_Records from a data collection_
- - - - -
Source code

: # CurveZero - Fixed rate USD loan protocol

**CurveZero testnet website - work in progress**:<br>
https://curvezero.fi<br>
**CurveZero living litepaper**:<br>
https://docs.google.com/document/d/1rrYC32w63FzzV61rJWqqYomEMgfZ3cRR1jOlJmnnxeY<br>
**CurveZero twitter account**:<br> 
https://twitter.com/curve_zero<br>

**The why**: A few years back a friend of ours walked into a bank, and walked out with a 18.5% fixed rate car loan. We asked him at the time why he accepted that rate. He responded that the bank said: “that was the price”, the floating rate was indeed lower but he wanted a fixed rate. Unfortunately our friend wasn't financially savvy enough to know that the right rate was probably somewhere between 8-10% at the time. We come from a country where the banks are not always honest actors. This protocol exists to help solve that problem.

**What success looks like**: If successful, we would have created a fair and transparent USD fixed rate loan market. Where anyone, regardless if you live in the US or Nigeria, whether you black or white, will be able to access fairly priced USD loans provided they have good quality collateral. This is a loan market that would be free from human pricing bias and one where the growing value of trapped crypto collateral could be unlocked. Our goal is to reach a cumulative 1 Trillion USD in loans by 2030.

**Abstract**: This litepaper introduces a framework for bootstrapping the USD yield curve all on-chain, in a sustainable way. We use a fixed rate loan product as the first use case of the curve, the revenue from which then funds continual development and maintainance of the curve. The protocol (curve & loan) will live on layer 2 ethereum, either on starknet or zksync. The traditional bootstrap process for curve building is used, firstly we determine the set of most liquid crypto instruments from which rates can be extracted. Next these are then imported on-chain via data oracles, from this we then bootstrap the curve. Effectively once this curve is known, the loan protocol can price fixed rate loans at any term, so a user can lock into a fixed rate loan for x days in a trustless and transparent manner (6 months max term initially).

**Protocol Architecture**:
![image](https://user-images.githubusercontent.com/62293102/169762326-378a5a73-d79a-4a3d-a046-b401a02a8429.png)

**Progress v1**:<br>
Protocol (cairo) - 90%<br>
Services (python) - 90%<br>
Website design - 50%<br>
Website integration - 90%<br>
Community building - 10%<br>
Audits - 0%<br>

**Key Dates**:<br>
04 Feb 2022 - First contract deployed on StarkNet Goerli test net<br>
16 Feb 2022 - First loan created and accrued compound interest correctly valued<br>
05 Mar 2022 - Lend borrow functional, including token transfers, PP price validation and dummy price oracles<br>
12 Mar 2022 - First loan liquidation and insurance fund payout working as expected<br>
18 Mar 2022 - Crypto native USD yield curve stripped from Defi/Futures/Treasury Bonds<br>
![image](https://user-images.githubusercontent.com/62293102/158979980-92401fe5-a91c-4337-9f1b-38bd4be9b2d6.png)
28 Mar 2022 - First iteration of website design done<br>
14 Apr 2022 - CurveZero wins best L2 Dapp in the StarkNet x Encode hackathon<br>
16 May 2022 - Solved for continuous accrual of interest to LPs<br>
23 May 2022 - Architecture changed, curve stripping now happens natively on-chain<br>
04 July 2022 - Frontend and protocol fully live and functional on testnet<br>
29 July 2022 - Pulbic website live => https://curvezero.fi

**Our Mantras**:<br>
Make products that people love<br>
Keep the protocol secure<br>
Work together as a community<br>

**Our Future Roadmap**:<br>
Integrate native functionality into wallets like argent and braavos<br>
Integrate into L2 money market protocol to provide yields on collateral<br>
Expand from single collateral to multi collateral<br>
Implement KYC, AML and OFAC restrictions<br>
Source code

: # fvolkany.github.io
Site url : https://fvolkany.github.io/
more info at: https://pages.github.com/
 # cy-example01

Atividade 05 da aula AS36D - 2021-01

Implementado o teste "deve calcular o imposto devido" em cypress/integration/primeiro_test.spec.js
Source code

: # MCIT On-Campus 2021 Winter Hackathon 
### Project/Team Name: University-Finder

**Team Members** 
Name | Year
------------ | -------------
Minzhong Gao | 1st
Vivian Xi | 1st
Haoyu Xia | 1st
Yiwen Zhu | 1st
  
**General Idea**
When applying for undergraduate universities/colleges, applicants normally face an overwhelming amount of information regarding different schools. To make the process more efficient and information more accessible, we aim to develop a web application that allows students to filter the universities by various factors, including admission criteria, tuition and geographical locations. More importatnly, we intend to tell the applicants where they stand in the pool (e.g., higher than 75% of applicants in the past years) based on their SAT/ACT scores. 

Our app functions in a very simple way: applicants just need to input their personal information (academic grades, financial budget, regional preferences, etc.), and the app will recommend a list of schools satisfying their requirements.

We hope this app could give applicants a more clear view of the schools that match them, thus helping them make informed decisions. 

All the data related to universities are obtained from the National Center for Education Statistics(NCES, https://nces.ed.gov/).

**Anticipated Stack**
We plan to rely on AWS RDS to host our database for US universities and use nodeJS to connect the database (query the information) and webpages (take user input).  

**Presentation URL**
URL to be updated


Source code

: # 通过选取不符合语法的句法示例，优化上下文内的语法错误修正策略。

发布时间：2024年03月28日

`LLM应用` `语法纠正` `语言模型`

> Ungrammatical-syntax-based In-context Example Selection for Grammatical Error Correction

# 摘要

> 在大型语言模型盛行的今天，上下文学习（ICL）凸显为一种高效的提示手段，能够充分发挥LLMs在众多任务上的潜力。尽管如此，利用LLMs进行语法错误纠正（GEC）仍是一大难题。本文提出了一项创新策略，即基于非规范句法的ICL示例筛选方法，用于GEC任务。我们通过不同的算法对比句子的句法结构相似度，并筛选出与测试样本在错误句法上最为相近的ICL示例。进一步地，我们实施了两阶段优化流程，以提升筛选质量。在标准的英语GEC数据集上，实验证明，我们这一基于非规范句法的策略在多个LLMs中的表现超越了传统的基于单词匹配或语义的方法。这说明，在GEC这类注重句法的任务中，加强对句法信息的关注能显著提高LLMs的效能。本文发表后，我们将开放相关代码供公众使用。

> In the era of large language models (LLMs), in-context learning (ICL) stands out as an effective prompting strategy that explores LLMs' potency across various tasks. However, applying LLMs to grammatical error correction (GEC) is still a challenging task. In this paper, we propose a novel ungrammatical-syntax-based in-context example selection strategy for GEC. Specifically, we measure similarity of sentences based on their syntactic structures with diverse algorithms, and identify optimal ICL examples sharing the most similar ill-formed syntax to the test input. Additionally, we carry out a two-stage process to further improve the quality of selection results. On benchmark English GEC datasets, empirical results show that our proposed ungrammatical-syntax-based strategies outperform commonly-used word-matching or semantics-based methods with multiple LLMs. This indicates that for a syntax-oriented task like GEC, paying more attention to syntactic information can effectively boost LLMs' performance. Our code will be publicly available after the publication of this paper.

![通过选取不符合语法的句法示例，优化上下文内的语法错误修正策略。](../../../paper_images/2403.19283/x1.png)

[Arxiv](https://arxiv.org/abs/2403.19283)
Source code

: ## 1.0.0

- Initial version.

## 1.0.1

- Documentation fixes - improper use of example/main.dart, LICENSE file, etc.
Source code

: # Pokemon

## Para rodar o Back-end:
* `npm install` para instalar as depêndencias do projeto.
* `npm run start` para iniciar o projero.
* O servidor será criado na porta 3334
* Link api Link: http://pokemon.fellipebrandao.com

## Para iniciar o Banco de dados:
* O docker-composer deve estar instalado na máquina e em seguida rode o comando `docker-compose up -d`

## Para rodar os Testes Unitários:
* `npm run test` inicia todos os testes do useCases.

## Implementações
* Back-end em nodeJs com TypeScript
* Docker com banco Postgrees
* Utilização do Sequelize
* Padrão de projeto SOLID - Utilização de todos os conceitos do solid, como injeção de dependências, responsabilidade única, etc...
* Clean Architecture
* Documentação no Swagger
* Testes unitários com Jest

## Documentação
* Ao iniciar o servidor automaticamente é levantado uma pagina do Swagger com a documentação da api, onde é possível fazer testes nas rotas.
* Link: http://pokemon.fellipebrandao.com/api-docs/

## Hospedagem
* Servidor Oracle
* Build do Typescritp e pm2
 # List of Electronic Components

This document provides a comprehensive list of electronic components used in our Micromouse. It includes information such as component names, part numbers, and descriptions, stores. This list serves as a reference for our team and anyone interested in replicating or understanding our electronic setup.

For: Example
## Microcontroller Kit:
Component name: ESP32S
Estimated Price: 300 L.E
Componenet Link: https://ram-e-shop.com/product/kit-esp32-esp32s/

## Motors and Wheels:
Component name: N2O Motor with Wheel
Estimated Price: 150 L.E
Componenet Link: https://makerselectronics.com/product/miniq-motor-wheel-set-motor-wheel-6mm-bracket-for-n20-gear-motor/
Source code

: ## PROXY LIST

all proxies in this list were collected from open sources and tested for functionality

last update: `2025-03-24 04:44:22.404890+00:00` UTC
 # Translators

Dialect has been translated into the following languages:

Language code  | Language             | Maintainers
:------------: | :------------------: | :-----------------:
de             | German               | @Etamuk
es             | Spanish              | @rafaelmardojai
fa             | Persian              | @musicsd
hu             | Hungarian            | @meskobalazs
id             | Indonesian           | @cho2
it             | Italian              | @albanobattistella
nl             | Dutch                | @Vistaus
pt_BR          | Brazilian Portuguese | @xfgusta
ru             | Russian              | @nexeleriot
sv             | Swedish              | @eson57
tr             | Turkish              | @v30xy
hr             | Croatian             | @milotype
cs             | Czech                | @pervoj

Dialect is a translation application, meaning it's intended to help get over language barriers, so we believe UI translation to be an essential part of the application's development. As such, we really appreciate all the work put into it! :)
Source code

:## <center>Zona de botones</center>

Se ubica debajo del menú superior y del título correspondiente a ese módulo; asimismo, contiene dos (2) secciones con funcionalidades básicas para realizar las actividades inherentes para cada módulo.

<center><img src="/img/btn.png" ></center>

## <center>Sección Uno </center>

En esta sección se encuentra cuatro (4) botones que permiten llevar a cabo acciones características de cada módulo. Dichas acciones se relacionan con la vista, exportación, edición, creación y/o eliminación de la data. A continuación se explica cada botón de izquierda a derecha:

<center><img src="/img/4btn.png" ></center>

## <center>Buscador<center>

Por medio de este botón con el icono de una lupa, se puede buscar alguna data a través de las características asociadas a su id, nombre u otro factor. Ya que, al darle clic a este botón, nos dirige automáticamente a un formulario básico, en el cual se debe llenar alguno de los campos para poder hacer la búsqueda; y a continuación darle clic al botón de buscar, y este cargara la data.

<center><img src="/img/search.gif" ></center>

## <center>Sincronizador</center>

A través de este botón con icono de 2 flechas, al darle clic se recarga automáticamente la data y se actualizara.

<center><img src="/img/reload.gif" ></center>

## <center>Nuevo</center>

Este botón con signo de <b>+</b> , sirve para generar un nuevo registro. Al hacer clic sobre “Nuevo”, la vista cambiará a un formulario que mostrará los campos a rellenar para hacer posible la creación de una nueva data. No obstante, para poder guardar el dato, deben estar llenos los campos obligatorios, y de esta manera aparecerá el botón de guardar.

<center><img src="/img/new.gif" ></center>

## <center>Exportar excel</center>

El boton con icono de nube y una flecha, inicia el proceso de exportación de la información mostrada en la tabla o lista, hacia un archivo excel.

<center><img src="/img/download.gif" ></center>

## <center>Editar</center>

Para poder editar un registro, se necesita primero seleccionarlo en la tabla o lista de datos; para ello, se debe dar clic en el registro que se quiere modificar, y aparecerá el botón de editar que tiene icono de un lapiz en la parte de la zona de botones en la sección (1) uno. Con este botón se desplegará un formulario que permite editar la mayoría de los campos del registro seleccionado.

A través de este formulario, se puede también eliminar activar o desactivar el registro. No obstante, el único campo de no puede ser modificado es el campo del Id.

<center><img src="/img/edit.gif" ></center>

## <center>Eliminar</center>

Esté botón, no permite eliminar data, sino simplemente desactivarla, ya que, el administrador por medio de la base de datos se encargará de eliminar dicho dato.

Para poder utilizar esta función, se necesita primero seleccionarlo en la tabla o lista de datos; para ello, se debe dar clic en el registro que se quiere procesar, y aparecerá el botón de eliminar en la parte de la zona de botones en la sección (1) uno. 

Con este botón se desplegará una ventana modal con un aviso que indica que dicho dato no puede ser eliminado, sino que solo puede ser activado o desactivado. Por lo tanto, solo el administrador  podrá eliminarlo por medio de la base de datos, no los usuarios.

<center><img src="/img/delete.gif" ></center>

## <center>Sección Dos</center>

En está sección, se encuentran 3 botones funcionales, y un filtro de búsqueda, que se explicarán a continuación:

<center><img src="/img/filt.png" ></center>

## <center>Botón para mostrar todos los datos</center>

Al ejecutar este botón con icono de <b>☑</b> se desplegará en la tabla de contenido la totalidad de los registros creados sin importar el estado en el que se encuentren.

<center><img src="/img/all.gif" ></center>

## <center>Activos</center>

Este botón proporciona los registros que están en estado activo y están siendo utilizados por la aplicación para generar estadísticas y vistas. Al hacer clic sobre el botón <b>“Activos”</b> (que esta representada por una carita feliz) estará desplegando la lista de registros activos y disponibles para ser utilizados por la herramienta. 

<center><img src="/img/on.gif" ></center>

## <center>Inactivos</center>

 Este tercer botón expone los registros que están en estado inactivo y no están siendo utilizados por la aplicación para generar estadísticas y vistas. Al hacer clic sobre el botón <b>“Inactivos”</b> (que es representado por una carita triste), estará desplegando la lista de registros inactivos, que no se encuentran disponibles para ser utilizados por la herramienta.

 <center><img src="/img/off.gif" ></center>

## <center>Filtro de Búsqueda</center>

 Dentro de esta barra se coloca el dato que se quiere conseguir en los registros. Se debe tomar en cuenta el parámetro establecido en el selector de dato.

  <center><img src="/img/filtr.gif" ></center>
- - - - -
_WHAT YOU ARE ASKED TO DO_
Using the entries above, quote each line verbatim from the first through the line that contains "solve that problem.".

_SOLUTION FOR THIS EXERCISE_
Source code

: # CurveZero - Fixed rate USD loan protocol

**CurveZero testnet website - work in progress**:<br>
https://curvezero.fi<br>
**CurveZero living litepaper**:<br>
https://docs.google.com/document/d/1rrYC32w63FzzV61rJWqqYomEMgfZ3cRR1jOlJmnnxeY<br>
**CurveZero twitter account**:<br> 
https://twitter.com/curve_zero<br>

**The why**: A few years back a friend of ours walked into a bank, and walked out with a 18.5% fixed rate car loan. We asked him at the time why he accepted that rate. He responded that the bank said: “that was the price”, the floating rate was indeed lower but he wanted a fixed rate. Unfortunately our friend wasn't financially savvy enough to know that the right rate was probably somewhere between 8-10% at the time. We come from a country where the banks are not always honest actors. This protocol exists to help solve that problem.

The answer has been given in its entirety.